Work instructions> Begin at the line containing "## 14.11.2020" in the data below and go on through the line containing "## 05.12.2020", repeating each line exactly; include both ends and no other line.

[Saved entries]
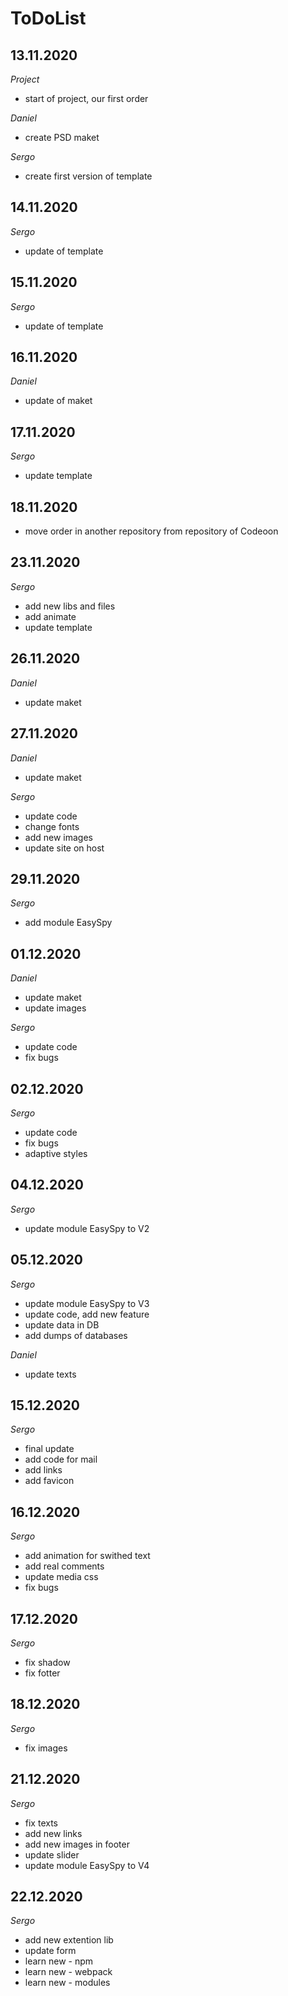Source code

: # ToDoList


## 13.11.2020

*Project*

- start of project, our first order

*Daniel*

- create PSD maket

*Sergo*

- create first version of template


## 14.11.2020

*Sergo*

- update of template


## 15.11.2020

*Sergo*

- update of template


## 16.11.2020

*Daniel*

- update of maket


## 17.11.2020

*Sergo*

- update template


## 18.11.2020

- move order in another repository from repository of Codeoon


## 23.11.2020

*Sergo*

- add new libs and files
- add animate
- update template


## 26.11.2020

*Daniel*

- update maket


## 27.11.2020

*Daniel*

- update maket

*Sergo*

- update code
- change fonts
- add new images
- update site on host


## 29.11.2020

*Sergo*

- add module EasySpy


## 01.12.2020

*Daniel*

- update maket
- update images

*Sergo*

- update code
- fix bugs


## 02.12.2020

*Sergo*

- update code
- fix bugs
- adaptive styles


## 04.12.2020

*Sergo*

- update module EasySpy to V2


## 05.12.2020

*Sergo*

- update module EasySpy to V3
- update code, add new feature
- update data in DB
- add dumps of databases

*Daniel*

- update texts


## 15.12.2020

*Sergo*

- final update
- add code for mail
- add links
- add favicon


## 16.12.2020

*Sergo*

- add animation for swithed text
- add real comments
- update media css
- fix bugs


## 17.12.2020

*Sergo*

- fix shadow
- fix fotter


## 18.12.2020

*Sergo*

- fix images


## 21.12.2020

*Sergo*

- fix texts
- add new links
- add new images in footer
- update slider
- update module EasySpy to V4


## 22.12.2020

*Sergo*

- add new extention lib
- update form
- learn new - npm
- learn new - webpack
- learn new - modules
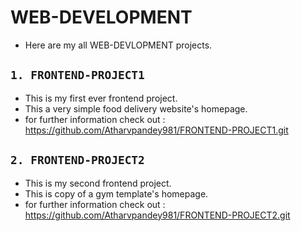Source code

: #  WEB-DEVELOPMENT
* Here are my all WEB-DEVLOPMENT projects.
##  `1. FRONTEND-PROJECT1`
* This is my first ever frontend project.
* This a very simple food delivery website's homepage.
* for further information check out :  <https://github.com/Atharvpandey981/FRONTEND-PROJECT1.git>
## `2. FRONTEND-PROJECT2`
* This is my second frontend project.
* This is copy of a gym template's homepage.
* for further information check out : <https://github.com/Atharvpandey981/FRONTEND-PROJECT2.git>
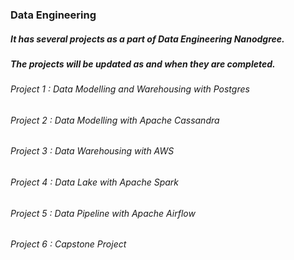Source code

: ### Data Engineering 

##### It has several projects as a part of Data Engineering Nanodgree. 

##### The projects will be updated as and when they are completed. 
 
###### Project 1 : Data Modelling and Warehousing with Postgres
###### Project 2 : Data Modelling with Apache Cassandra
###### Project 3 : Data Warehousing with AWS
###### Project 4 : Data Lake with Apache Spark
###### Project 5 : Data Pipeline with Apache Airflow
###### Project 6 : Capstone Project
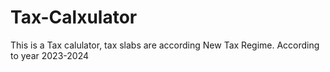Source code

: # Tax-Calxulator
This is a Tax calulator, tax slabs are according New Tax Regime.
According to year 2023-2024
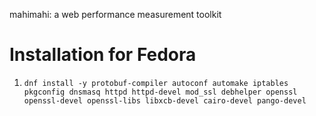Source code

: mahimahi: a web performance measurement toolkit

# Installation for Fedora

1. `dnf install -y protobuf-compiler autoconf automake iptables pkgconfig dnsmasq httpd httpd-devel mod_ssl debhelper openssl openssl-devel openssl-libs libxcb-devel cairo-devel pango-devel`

Solution below>
## 14.11.2020

*Sergo*

- update of template


## 15.11.2020

*Sergo*

- update of template


## 16.11.2020

*Daniel*

- update of maket


## 17.11.2020

*Sergo*

- update template


## 18.11.2020

- move order in another repository from repository of Codeoon


## 23.11.2020

*Sergo*

- add new libs and files
- add animate
- update template


## 26.11.2020

*Daniel*

- update maket


## 27.11.2020

*Daniel*

- update maket

*Sergo*

- update code
- change fonts
- add new images
- update site on host


## 29.11.2020

*Sergo*

- add module EasySpy


## 01.12.2020

*Daniel*

- update maket
- update images

*Sergo*

- update code
- fix bugs


## 02.12.2020

*Sergo*

- update code
- fix bugs
- adaptive styles


## 04.12.2020

*Sergo*

- update module EasySpy to V2


## 05.12.2020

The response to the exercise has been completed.